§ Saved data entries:
··········

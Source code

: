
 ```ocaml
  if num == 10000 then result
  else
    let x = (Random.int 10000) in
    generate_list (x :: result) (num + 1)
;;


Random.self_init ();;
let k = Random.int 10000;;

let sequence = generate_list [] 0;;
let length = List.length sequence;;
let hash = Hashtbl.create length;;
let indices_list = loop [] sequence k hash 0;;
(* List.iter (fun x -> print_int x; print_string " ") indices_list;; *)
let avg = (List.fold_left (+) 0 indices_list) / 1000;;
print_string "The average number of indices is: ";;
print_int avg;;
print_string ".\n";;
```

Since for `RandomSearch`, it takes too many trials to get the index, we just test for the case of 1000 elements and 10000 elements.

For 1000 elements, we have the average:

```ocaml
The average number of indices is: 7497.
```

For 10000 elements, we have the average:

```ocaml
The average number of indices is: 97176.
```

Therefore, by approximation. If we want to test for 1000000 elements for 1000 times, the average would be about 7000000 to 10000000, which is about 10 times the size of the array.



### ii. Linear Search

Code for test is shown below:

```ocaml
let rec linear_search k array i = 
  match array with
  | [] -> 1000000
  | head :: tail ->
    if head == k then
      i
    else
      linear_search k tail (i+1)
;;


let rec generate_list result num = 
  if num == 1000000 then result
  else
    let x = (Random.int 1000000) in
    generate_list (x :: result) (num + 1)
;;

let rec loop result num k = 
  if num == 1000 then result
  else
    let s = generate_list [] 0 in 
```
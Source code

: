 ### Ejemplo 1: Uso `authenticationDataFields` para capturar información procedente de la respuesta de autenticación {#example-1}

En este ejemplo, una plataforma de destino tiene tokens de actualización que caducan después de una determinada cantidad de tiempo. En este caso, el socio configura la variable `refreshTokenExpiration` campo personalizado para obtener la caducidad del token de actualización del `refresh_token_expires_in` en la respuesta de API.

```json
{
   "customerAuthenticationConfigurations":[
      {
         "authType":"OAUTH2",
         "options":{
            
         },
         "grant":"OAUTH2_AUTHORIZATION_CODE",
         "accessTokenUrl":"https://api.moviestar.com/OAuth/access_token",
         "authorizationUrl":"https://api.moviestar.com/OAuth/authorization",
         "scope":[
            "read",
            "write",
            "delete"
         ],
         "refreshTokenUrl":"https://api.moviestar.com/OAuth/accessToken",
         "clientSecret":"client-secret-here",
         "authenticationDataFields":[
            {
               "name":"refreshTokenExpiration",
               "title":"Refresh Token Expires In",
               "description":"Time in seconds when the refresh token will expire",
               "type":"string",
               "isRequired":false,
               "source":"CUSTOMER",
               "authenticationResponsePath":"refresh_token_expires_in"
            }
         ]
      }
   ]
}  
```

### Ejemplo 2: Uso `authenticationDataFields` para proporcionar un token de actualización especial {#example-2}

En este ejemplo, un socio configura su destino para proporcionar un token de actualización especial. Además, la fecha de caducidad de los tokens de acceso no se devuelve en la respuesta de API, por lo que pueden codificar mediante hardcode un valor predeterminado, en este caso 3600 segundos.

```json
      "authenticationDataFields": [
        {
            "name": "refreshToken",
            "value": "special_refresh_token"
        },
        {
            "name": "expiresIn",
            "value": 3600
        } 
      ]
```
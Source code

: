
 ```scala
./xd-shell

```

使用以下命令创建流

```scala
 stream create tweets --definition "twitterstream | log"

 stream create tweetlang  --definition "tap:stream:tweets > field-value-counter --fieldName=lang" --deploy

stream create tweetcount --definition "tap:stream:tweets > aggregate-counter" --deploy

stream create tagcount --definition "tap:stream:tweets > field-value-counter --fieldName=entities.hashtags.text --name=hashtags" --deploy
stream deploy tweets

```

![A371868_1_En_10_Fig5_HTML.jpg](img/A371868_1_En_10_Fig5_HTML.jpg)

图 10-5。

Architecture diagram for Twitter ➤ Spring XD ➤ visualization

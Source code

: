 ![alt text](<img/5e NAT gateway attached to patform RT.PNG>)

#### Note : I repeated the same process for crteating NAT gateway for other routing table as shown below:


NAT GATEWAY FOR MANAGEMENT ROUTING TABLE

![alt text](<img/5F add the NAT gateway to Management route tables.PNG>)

··········

§ Your task: Scan the entries above and show each line that contains the word "have".

§ Result:
For 1000 elements, we have the average:
For 10000 elements, we have the average:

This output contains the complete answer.